After all, does getting financial information a few minutes earlier do anything significant to improve real-world business decisions that affect jobs and productivity? Surely not. Bloomberg has, in effect, made his billions off a financial arms race that costs vast sums but leaves everyone pretty much back where they started.
Which brings me to Elizabeth Warren.
Warren stumbled badly, making herself a longshot for the nomination, by trying to appease supporters of Bernie Sanders. She endorsed proposals for radical health care reform that have almost no chance of becoming reality, and she was raked over the coals about paying for those proposals even though Sanders himself has offered few clues about his own plans.
But before all that, Warren had made a name for herself as a crusader against financial industry fraud and excess.
It wasn’t just talk.

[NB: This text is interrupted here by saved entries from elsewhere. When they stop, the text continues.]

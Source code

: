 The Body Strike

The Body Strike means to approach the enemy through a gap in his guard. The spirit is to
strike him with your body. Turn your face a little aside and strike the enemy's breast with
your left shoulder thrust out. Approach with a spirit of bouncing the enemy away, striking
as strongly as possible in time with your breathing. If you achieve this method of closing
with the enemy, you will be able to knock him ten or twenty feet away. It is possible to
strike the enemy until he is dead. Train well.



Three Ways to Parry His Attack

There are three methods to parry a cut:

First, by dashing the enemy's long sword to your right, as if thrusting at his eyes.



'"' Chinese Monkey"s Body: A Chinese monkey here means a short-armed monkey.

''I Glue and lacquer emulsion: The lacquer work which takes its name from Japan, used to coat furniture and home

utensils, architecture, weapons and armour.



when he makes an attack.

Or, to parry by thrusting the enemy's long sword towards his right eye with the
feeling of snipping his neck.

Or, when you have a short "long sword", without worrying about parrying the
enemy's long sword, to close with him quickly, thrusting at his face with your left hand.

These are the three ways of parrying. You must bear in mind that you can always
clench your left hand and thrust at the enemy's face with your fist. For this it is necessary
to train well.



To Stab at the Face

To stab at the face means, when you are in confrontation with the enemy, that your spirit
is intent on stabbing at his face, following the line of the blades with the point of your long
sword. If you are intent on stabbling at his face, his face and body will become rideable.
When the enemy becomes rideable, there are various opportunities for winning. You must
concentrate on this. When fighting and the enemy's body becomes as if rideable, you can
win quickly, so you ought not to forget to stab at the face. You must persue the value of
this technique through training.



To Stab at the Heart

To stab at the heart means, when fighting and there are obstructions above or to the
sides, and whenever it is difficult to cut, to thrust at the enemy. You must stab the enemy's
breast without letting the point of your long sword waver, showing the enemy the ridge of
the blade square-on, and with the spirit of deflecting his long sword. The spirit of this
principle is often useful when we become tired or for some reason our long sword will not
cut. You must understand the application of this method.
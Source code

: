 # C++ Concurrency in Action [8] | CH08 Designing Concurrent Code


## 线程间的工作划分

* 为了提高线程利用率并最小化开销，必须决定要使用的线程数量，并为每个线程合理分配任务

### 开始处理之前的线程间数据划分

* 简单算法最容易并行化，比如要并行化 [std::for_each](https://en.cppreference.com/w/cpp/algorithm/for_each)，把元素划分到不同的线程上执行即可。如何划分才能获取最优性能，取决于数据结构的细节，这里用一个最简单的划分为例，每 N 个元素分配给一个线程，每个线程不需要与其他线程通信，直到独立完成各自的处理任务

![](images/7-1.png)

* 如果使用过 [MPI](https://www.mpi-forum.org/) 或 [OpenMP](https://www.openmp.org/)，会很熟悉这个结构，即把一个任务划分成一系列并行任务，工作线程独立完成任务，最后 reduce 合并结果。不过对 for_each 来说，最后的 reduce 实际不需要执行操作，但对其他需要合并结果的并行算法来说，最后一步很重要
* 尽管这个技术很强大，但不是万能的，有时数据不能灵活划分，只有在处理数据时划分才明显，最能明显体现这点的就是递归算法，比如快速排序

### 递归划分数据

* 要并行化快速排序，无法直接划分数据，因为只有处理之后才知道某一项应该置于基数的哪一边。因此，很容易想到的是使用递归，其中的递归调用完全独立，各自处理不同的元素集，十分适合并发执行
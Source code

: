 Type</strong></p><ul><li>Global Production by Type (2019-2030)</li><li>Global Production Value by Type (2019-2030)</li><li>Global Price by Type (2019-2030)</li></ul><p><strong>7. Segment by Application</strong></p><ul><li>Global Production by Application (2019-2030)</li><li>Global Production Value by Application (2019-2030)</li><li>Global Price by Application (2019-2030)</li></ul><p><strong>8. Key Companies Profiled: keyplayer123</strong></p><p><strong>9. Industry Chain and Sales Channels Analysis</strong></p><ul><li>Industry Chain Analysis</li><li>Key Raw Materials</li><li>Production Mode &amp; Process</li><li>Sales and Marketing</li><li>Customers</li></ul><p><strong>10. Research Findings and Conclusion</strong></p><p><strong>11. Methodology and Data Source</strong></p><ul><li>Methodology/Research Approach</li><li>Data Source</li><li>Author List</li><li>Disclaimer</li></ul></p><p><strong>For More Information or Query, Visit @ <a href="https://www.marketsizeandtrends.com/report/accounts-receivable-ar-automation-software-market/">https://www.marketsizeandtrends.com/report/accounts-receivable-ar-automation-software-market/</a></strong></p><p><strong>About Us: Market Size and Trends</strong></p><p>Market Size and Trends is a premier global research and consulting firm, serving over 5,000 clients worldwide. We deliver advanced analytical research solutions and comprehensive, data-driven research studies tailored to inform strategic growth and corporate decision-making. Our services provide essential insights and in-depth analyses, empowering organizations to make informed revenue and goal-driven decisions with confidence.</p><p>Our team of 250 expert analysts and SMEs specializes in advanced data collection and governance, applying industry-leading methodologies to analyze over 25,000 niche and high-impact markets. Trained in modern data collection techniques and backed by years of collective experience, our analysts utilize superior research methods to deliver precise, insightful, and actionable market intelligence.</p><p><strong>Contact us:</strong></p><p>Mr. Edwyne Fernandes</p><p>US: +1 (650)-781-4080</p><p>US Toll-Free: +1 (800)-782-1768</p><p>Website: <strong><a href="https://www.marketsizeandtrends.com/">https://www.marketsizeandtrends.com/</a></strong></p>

One key piece of the reforms instituted after the 2008 financial crisis, the creation of the Consumer Financial Protection Bureau, was Warren’s brainchild. Furthermore, by all accounts the bureau was wildly successful, saving ordinary families billions, until the Trump administration set about eviscerating it.
And here’s the thing: Financial reform, unlike health care, is an area in which it might make a big difference which Democrat becomes president. It’s true that other candidates — including Bloomberg! — have endorsed Warren-type reforms. But it is, I think, fair to ask how committed they would be in practice, and also whether they would squander their political capital on unwinnable fights, which is my big concern about Sanders.
Again, aside from the clear damage to Bloomberg, I have no idea how or if Wednesday’s debate will affect the Democratic race. But it may have helped remind Democrats that corruption, fraud and the excesses of Wall Street in particular can be potent political issues — especially against a president who is both personally corrupt and so obviously a friend to fraudsters.